Con mucho amor, pero con
suficiente firmeza Jesús les hace ver que su actitud es una insensatez y una
torpeza. Con amor pero con firmeza les conmina a no dejar que su dolor y su
duelo los conduzcan por el camino de la desesperanza y ésta a la pérdida de la
fe. Que si bien su crucifixión fue un crimen execrable, su resurrección es una
reivindicación suprema. Con amor y con paciencia le hace un remember, un
recordaris. Vuelve con ellos otra vez a las Escrituras. Vuelve con ellos otra
vez para leer lo que escribieron los profetas, pero esta vez lo leen desde el
hecho más maravilloso jamás realizado: la resurrección. Esta es la clave para
ver a Jesús, para recuperar la visión y recuperar la fe. Cuando releen las
Escrituras en clave de resurrección se produce algo maravilloso en el corazón
de los discípulos: sus corazones comienzan a “arder”, sus cuerpos comienzan a
erguirse, sus semblantes recuperan el gozo, sus pies los regresan a Jerusalén.
Es decir, su espíritu comienza a recuperar la esperanza y la vida. Esto porque
la resurrección de Jesús inicia todo un proceso de resurrecciones en todo tipo
de orden. Esto porque la resurrección de Jesús hace referencia directa a la
justicia de Dios y la injusticia humana.
La muerte de Jesús fue un crimen
execrable, una desmesura, una injusticia. Cometer semejante crimen fue una
abierta transgresión a la justicia. No me refiero a la justicia que se da en
los tribunales, sino a aquella justicia que sostiene las relaciones humanas
armoniosas, aquella justicia que dan soporte al orden social basado en los
derechos humanos. Todos los seres humanos, como creaturas de Dios, conservan su
imagen y semejanza, es decir, nacen iguales y gozan de libertad plena. Los
Estados han sido constituidos para salvaguardar esa imagen de Dios de la que goza
la humanidad. Atentar contra un ser humano es atentar directamente contra Dios.
Por eso, la muerte injusta de cualquier ser humano no solo es una transgresión
(léase pecado), sino un acto que contraviene el orden social. Eso mismo significó la muerte de Jesús.

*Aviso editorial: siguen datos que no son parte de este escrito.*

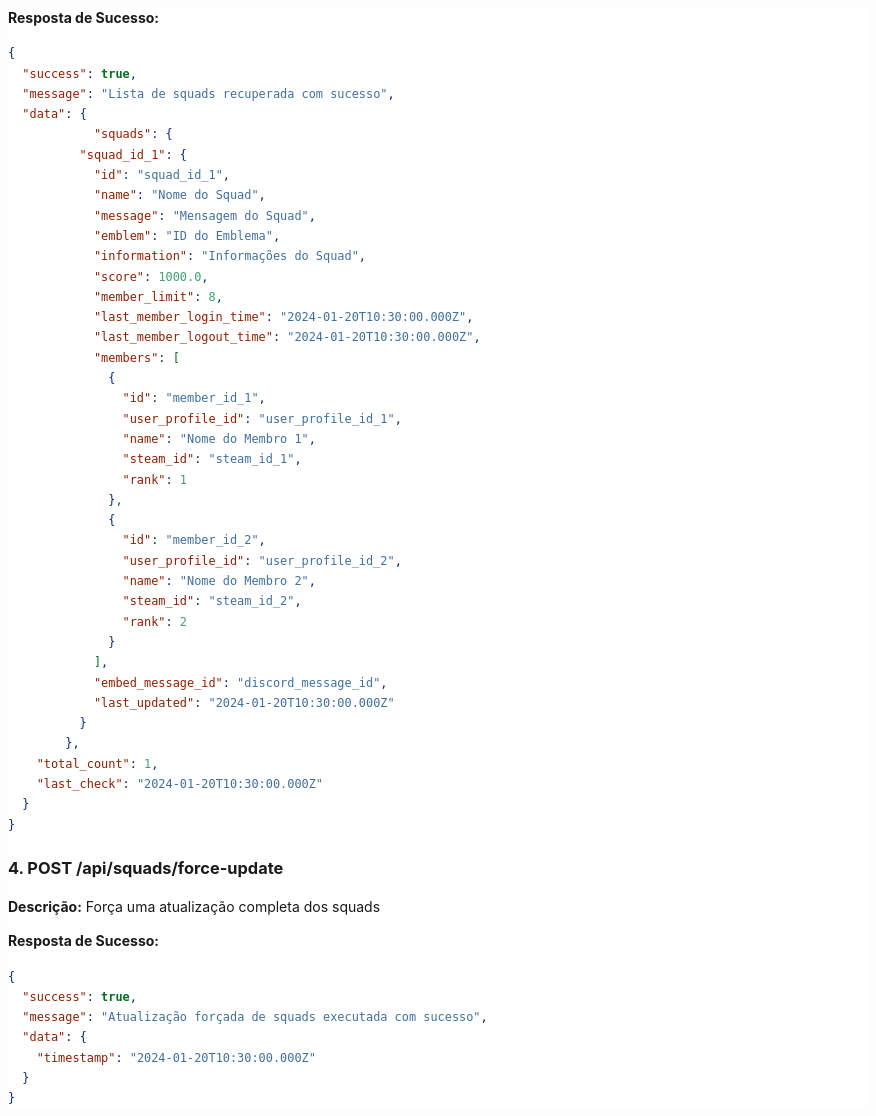 **Resposta de Sucesso:**
```json
{
  "success": true,
  "message": "Lista de squads recuperada com sucesso",
  "data": {
            "squads": {
          "squad_id_1": {
            "id": "squad_id_1",
            "name": "Nome do Squad",
            "message": "Mensagem do Squad",
            "emblem": "ID do Emblema",
            "information": "Informações do Squad",
            "score": 1000.0,
            "member_limit": 8,
            "last_member_login_time": "2024-01-20T10:30:00.000Z",
            "last_member_logout_time": "2024-01-20T10:30:00.000Z",
            "members": [
              {
                "id": "member_id_1",
                "user_profile_id": "user_profile_id_1",
                "name": "Nome do Membro 1",
                "steam_id": "steam_id_1",
                "rank": 1
              },
              {
                "id": "member_id_2",
                "user_profile_id": "user_profile_id_2", 
                "name": "Nome do Membro 2",
                "steam_id": "steam_id_2",
                "rank": 2
              }
            ],
            "embed_message_id": "discord_message_id",
            "last_updated": "2024-01-20T10:30:00.000Z"
          }
        },
    "total_count": 1,
    "last_check": "2024-01-20T10:30:00.000Z"
  }
}
```

### 4. POST /api/squads/force-update

**Descrição:** Força uma atualização completa dos squads

**Resposta de Sucesso:**
```json
{
  "success": true,
  "message": "Atualização forçada de squads executada com sucesso",
  "data": {
    "timestamp": "2024-01-20T10:30:00.000Z"
  }
}
```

El relato leído pone en boca de
los ángeles el anuncio de la resurrección de Jesús. Es un anuncio que viene de
Dios y hace referencia a su reivindicación, pero no hay que olvidar que la
resurrección no se entiende sin el correlato de la crucifixión. Anunciar la
resurrección es denunciar implícitamente la crucifixión. El anuncio de los ángeles,
al mismo tiempo que anuncia una buena nueva, alerta de la conducta de los
transgresores y los conmina a volver por el camino de la mesura, de la
justicia, del orden social. El anuncio de los ángeles persuade a sus oyentes a
no olvidar que la desmesura es la otra cara de la resurrección y que hacer
memoria de ambas cosas garantiza que los ojos estén siempre abiertos para ver a
Jesús. Fue precisamente cuando Jesús “partió” el pan que le fueron abiertos los
ojos a los discípulos. Conviene recordar que el viaje exegético que hicieron
por las Escrituras precedió al partimiento del pan y éste a la superación de la
ceguera. El pan partido recuerda el cuerpo masacrado de Jesús: un cuerpo
“resucitado” sí, pero que conserva las marcas de los clavos, las señas de los
látigos y le herida en su costado abierta por una lanza punzante de un soldado
romano. Fue precisamente cuando compartieron ese cuerpo
injusticiado/reivindicado que desapareció de en medio de ellos. Es que ya no
tenía sentido seguir ahí, ahora estaba con ellos en el pan y sus ojos lo ponían
ver.
Cada vez que nos acercamos a la
mesa del Señor hacemos memoria de él. Y hacer memoria de él es recordar la
desmesura que padeció por anunciar las buenas nuevas del reino; hacer memoria de
él es agradecer a Dios por el acto maravilloso de resucitarlo, acto que le hizo
justicia él y a todas las víctimas del mundo; hacer memoria de él es recordar
que no debemos olvidar de debemos hacer memoria. Solo los transgresores, los
injustos y los desmemoriados se zurran en la resurrección de Jesús. Solo los
transgresores, los injustos y los desmemoriados desprecian la justicia de Dios
y apuestan por el olvido de los injusticiados.